Induction anaesthesia with 2 mg/kg of ketamine causes the well-known increases in heart rate and blood pressure. Simultaneous registration of the systolic-time-intervals (PEPI, LVETTI, PEP/LVET = Q), however, reveals a biphasic effect of ketamine on these contractility-parameters: an initial increase of PEPI and Q, representing a cardiac depressive effect of ketamine, is followed by a decrease of PEPI and Q, indicating a positive inotropic action of ketamine. Injecting the same dose of ketamine during the steady-state of a halothane-N2O:O2-anaesthesia, that causes a depression of the central and peripheral sympathetic activity, however, results in an increase of PEPI and Q, only. Thus, ketamine is a cardiac depressive agent, this effect, however, usually being overlapped by a centrally-induced cardiac stimulation.

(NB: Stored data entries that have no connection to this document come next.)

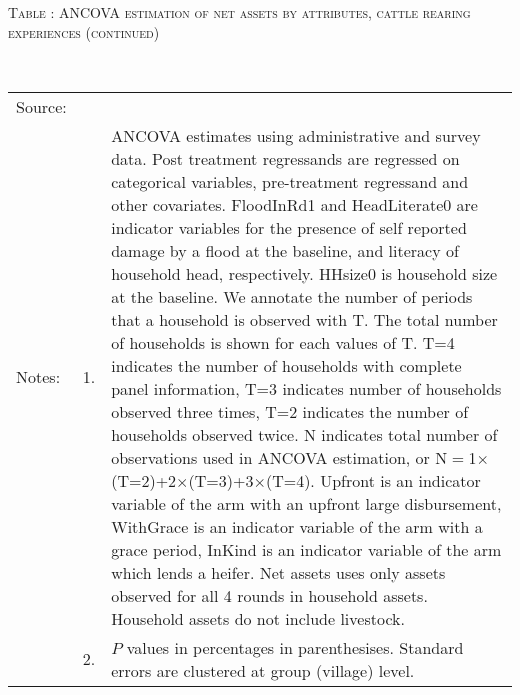 \addtocounter{table}{-1}
\hspace{-1cm}\begin{minipage}[t]{14cm}
\hfil\textsc{\normalsize Table \thetable: ANCOVA estimation of net assets by attributes, cattle rearing experiences (continued)\label{tab ANCOVA narrow net assets Experience attributes 2}}\\
\setlength{\tabcolsep}{1pt}
\setlength{\baselineskip}{8pt}
\renewcommand{\arraystretch}{.52}
\hfil{}\\
\renewcommand{\arraystretch}{.8}
\setlength{\tabcolsep}{1pt}
\begin{tabular}{>{\hfill\scriptsize}p{1cm}<{}>{\hfill\scriptsize}p{.25cm}<{}>{\scriptsize}p{12cm}<{\hfill}}
Source:& \multicolumn{2}{l}{\scriptsize Estimated with GUK administrative and survey data.}\\
Notes: & 1. & ANCOVA estimates using administrative and survey data. Post treatment regressands are regressed on categorical variables, pre-treatment regressand and other covariates. \textsf{FloodInRd1} and \textsf{HeadLiterate0} are indicator variables for the presence of self reported damage by a flood at the baseline, and literacy of household head, respectively. \textsf{HHsize0} is household size at the baseline. We annotate the number of periods that a household is observed with \textsf{T}. The total number of households is shown for each values of \textsf{T}. \textsf{T=4} indicates the number of households with complete panel information, \textsf{T=3} indicates number of households observed three times, \textsf{T=2} indicates the number of households observed twice. \textsf{N} indicates total number of observations used in ANCOVA estimation, or \textsf{N$=$1$\times$(T=2)+2$\times$(T=3)+3$\times$(T=4)}.  \textsf{Upfront} is an indicator variable of the arm with an upfront large disbursement, \textsf{WithGrace} is an indicator variable of the arm with a grace period, \textsf{InKind} is an indicator variable of the arm which lends a heifer. Net assets uses only assets observed for all 4 rounds in household assets. Household assets do not include livestock. \\
& 2. & $P$ values in percentages in parenthesises. Standard errors are clustered at group (village) level.
\end{tabular}
\end{minipage}



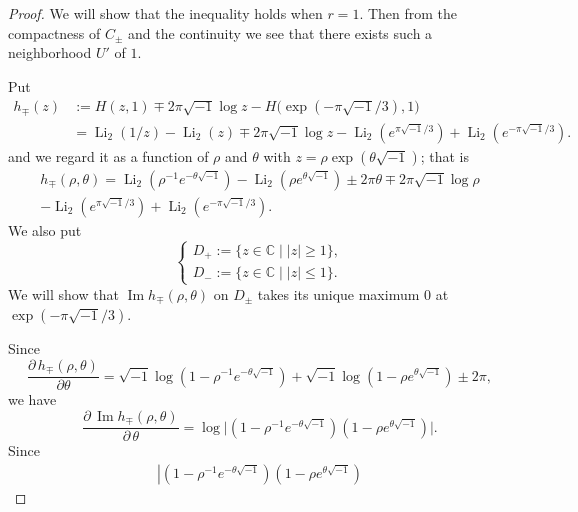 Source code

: \documentclass[a4paper]{amsart}
\theoremstyle{plain}
\theoremstyle{definition}
\theoremstyle{remark}
\newcommand{\C}{\mathbb{C}}
\newcommand{\Li}{\operatorname{Li}}
\renewcommand{\Im}{\operatorname{Im}}
\numberwithin{equation}{section}
\begin{document}
\begin{proof}
We will show that the inequality holds when $r=1$.
Then from the compactness of $C_{\pm}$ and the continuity we see that there
exists such a neighborhood $U'$ of $1$.
\par
Put
\begin{equation*}
\begin{split}
  h_{\mp}(z)
  &:=
  H(z,1)\mp2\pi\sqrt{-1}\log{z}-H\bigl(\exp(-\pi\sqrt{-1}/3),1\bigr)
  \\
  &=
  \Li_2(1/z)-\Li_2(z)\mp2\pi\sqrt{-1}\log{z}
  -\Li_2\left(e^{\pi\sqrt{-1}/3}\right)
  +\Li_2\left(e^{-\pi\sqrt{-1}/3}\right).
\end{split}
\end{equation*}
and we regard it as a function of $\rho$ and $\theta$ with
$z=\rho\exp(\theta\sqrt{-1})$; that is
\begin{multline*}
  h_{\mp}(\rho,\theta)
  =
  \Li_2\left(\rho^{-1}{e}^{-\theta\sqrt{-1}}\right)
  -
  \Li_2\left(\rho{e}^{\theta\sqrt{-1}}\right)
  \pm
  2\pi\theta
  \mp
  2\pi\sqrt{-1}\log{\rho}
  \\
  -\Li_2\left(e^{\pi\sqrt{-1}/3}\right)
  +\Li_2\left(e^{-\pi\sqrt{-1}/3}\right).
\end{multline*}
We also put
\begin{equation*}
\begin{cases}
  D_{+}:=\{z\in\C\mid|z|\ge1\},
  \\
  D_{-}:=\{z\in\C\mid|z|\le1\}.
\end{cases}
\end{equation*}
We will show that $\Im{h_{\mp}(\rho,\theta)}$ on $D_{\pm}$ takes its unique
maximum $0$ at $\exp(-\pi\sqrt{-1}/3)$.
\par
Since
\begin{equation*}
  \frac{\partial\,h_{\mp}(\rho,\theta)}{\partial\theta}
  =
  \sqrt{-1}\log\left(1-\rho^{-1}{e}^{-\theta\sqrt{-1}}\right)
  +
  \sqrt{-1}\log\left(1-\rho{e}^{\theta\sqrt{-1}}\right)
  \pm
  2\pi,
\end{equation*}
we have
\begin{equation*}
  \frac{\partial\,\Im{h_{\mp}(\rho,\theta)}}{\partial\,\theta}
  =
  \log
  \biggl|
    \left(1-\rho^{-1}{e}^{-\theta\sqrt{-1}}\right)
    \left(1-\rho     {e}^{ \theta\sqrt{-1}}\right)
  \biggr|.
\end{equation*}
Since
\begin{equation*}
\begin{split}
  \left|
    \left(1-\rho^{-1}{e}^{-\theta\sqrt{-1}}\right)
    \left(1-\rho     {e}^{ \theta\sqrt{-1}}\right)

\end{split}
\end{equation*}
\end{proof}
\end{document}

2毫克/千克的氯胺酮诱导麻醉会导致心率和血压出现众所周知的升高。然而,同时记录收缩期时间间隔(PEPI、LVETTI、PEP/LVET = Q)显示氯胺酮对这些收缩性参数有双相作用:PEPI和Q最初升高,代表氯胺酮的心脏抑制作用,随后PEPI和Q降低,表明氯胺酮有正性肌力作用。然而,在氟烷-N₂O:O₂麻醉的稳态期间注射相同剂量的氯胺酮,这会导致中枢和外周交感神经活动受到抑制,结果仅导致PEPI和Q升高。因此,氯胺酮是一种心脏抑制药物,不过这种作用通常会被中枢诱导的心脏刺激所掩盖。